Picking Up the Pieces: The Making of the Witness Blanket
Sea to Sky | BC Spotlight |
In an attempt to honour the more than 150,000 victims of the Canadian residential-school system, including his own father, artist Carey Newman embarks on a long journey to create the Witness Blanket. This large-scale art installation, inspired by the woven blanket’s symbolization of protection in Indigenous cultures, features hundreds of artifacts gathered from former residential school sites, churches, government buildings and other affiliated structures. The objects—which include shoes, doorknobs, photographs and pieces of brick and wood—may look inconsequential on their own, but collectively they pay tribute to the stories of loss, strength, resistance and healing that belong to residential-school survivors and their loved ones.
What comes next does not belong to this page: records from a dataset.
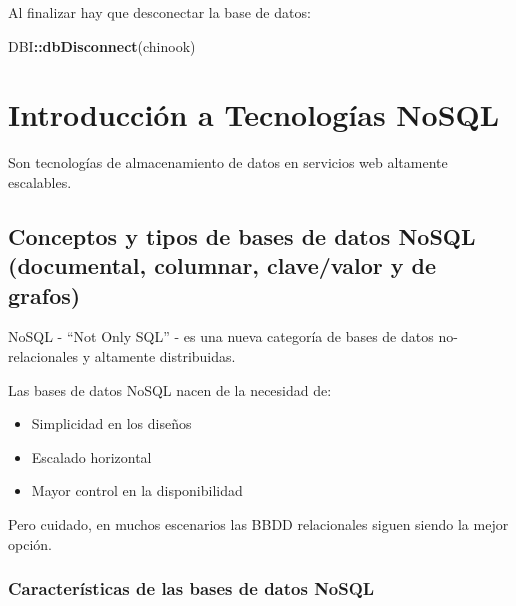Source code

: \documentclass[
]{book}
\newenvironment{Shaded}{\begin{snugshade}}{\end{snugshade}}
\newcommand{\FunctionTok}[1]{\textcolor[rgb]{0.13,0.29,0.53}{\textbf{#1}}}
\newcommand{\NormalTok}[1]{#1}
\newcommand{\SpecialCharTok}[1]{\textcolor[rgb]{0.81,0.36,0.00}{\textbf{#1}}}
\begin{document}
Al finalizar hay que desconectar la base de datos:

\begin{Shaded}
\begin{Highlighting}[]
\NormalTok{DBI}\SpecialCharTok{::}\FunctionTok{dbDisconnect}\NormalTok{(chinook)            }
\end{Highlighting}
\end{Shaded}

\hypertarget{introducciuxf3n-a-tecnologuxedas-nosql}{%
\chapter{Introducción a Tecnologías NoSQL}\label{introducciuxf3n-a-tecnologuxedas-nosql}}

Son tecnologías de almacenamiento de datos en servicios web altamente escalables.

\hypertarget{conceptos-y-tipos-de-bases-de-datos-nosql-documental-columnar-clavevalor-y-de-grafos}{%
\section{Conceptos y tipos de bases de datos NoSQL (documental, columnar, clave/valor y de grafos)}\label{conceptos-y-tipos-de-bases-de-datos-nosql-documental-columnar-clavevalor-y-de-grafos}}

NoSQL - ``Not Only SQL'' - es una nueva categoría de bases de datos no-relacionales y altamente distribuidas.

Las bases de datos NoSQL nacen de la necesidad de:

\begin{itemize}
\item
  Simplicidad en los diseños
\item
  Escalado horizontal
\item
  Mayor control en la disponibilidad
\end{itemize}

Pero cuidado, en muchos escenarios las BBDD relacionales siguen siendo la mejor opción.

\hypertarget{caracteruxedsticas-de-las-bases-de-datos-nosql}{%
\subsection{Características de las bases de datos NoSQL}\label{caracteruxedsticas-de-las-bases-de-datos-nosql}}
\end{document}
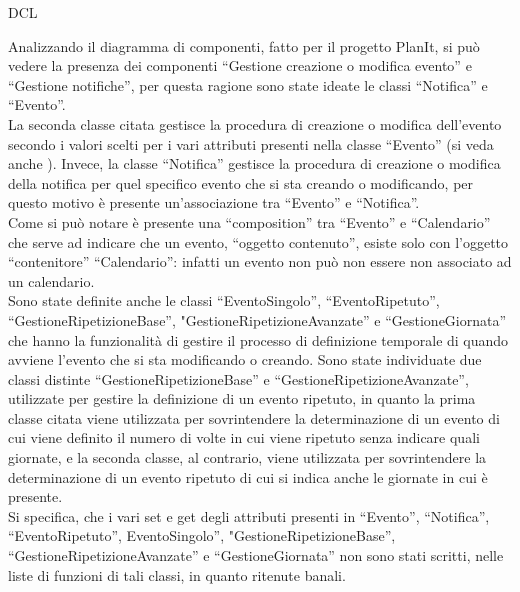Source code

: \begin{listaPersonale}{DCL}
\begin{listaPersonale2}[DCL]{}


        Analizzando il diagramma di componenti, fatto per il progetto PlanIt, si può vedere la presenza dei componenti “Gestione creazione o modifica evento” e “Gestione notifiche”, per questa ragione sono state ideate le classi “Notifica” e “Evento”. \\
        La seconda classe citata gestisce la procedura di creazione o modifica dell'evento secondo i valori scelti per i vari attributi presenti nella classe “Evento” (si veda anche ). Invece, la classe “Notifica” gestisce la procedura di creazione o modifica della notifica per quel specifico evento che si sta creando o modificando, per questo motivo è presente un'associazione tra “Evento” e “Notifica”.\\
        Come si può notare è presente una “composition” tra “Evento” e “Calendario” che serve ad indicare che un evento, “oggetto contenuto”, esiste solo con l'oggetto “contenitore” “Calendario”: infatti un evento non può non essere non associato ad un calendario.\\
        Sono state definite anche le classi “EventoSingolo”, “EventoRipetuto”, “GestioneRipetizioneBase”, "GestioneRipetizioneAvanzate” e “GestioneGiornata” che hanno la funzionalità di gestire il processo di definizione temporale di quando avviene l'evento che si sta modificando o creando. Sono state individuate due classi distinte “GestioneRipetizioneBase” e “GestioneRipetizioneAvanzate”, utilizzate per gestire la definizione di un evento ripetuto, in quanto la prima classe citata viene utilizzata per sovrintendere la determinazione di un evento di cui viene definito il numero di volte in cui viene ripetuto senza indicare quali giornate, e la seconda classe, al contrario, viene utilizzata per sovrintendere la determinazione di un evento ripetuto di cui si indica anche le giornate in cui è presente. \\
        Si specifica, che i vari set e get degli attributi presenti in “Evento”, “Notifica”, “EventoRipetuto”, EventoSingolo”, "GestioneRipetizioneBase”, “GestioneRipetizioneAvanzate” e “GestioneGiornata” non sono stati scritti, nelle liste di funzioni di tali classi, in quanto ritenute banali.



\end{listaPersonale2}
\end{listaPersonale}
Picking Up the Pieces: The Making of the Witness Blanket follows Newman and his team as they travel across Canada to meet survivors and collect these pieces of history. Through these survivors’ testimonies, the documentary offers a crucial account of the atrocities committed in government-funded, church-run schools—and the lasting effects those acts have had on Indigenous communities. Co-directed by Cody Graham and Newman himself, Picking Up the Pieces is a reflection on bearing witness, and it stands as a reminder that survivors’ testimonies are a necessity in the process of truth and healing.
Preceded By: In the Valley of Wild HorsesDirector: Trevor Mack, Asia Youngman / BC, 2018, 23 min. / Rated - G
Every summer, the community of Xeni Gwet’in travels 200 km by horse and wagon from their home in Nemiah Valley to the famous Williams Lake stampede to honour a 94-year tradition of inclusion, trade and relations between Indigenous and non-Indigenous peoples.